Stored data.
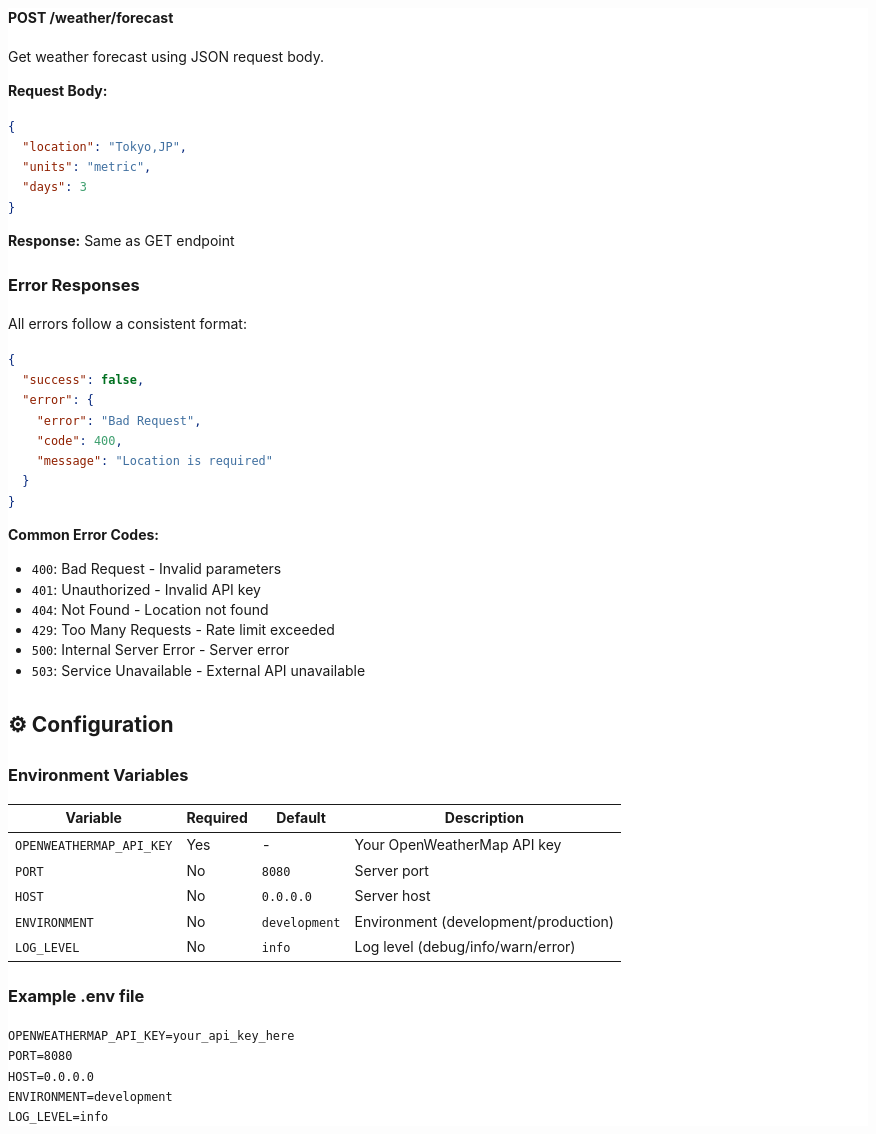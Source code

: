 #### POST /weather/forecast
Get weather forecast using JSON request body.

**Request Body:**
```json
{
  "location": "Tokyo,JP",
  "units": "metric",
  "days": 3
}
```

**Response:** Same as GET endpoint

### Error Responses

All errors follow a consistent format:

```json
{
  "success": false,
  "error": {
    "error": "Bad Request",
    "code": 400,
    "message": "Location is required"
  }
}
```

**Common Error Codes:**
- `400`: Bad Request - Invalid parameters
- `401`: Unauthorized - Invalid API key
- `404`: Not Found - Location not found
- `429`: Too Many Requests - Rate limit exceeded
- `500`: Internal Server Error - Server error
- `503`: Service Unavailable - External API unavailable

## ⚙️ Configuration

### Environment Variables

| Variable | Required | Default | Description |
|----------|----------|---------|-------------|
| `OPENWEATHERMAP_API_KEY` | Yes | - | Your OpenWeatherMap API key |
| `PORT` | No | `8080` | Server port |
| `HOST` | No | `0.0.0.0` | Server host |
| `ENVIRONMENT` | No | `development` | Environment (development/production) |
| `LOG_LEVEL` | No | `info` | Log level (debug/info/warn/error) |

### Example .env file
```env
OPENWEATHERMAP_API_KEY=your_api_key_here
PORT=8080
HOST=0.0.0.0
ENVIRONMENT=development
LOG_LEVEL=info
```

WHAT YOU HAVE TO DO.
Every line of the records above should be reproduced exactly, with no pictures included.

RESULT FOR THIS EXERCISE.
Source code

: #### POST /weather/forecast
Get weather forecast using JSON request body.

**Request Body:**
```json
{
  "location": "Tokyo,JP",
  "units": "metric",
  "days": 3
}
```

**Response:** Same as GET endpoint

### Error Responses

All errors follow a consistent format:

```json
{
  "success": false,
  "error": {
    "error": "Bad Request",
    "code": 400,
    "message": "Location is required"
  }
}
```

**Common Error Codes:**
- `400`: Bad Request - Invalid parameters
- `401`: Unauthorized - Invalid API key
- `404`: Not Found - Location not found
- `429`: Too Many Requests - Rate limit exceeded
- `500`: Internal Server Error - Server error
- `503`: Service Unavailable - External API unavailable

## ⚙️ Configuration

### Environment Variables

| Variable | Required | Default | Description |
|----------|----------|---------|-------------|
| `OPENWEATHERMAP_API_KEY` | Yes | - | Your OpenWeatherMap API key |
| `PORT` | No | `8080` | Server port |
| `HOST` | No | `0.0.0.0` | Server host |
| `ENVIRONMENT` | No | `development` | Environment (development/production) |
| `LOG_LEVEL` | No | `info` | Log level (debug/info/warn/error) |

### Example .env file
```env
OPENWEATHERMAP_API_KEY=your_api_key_here
PORT=8080
HOST=0.0.0.0
ENVIRONMENT=development
LOG_LEVEL=info
```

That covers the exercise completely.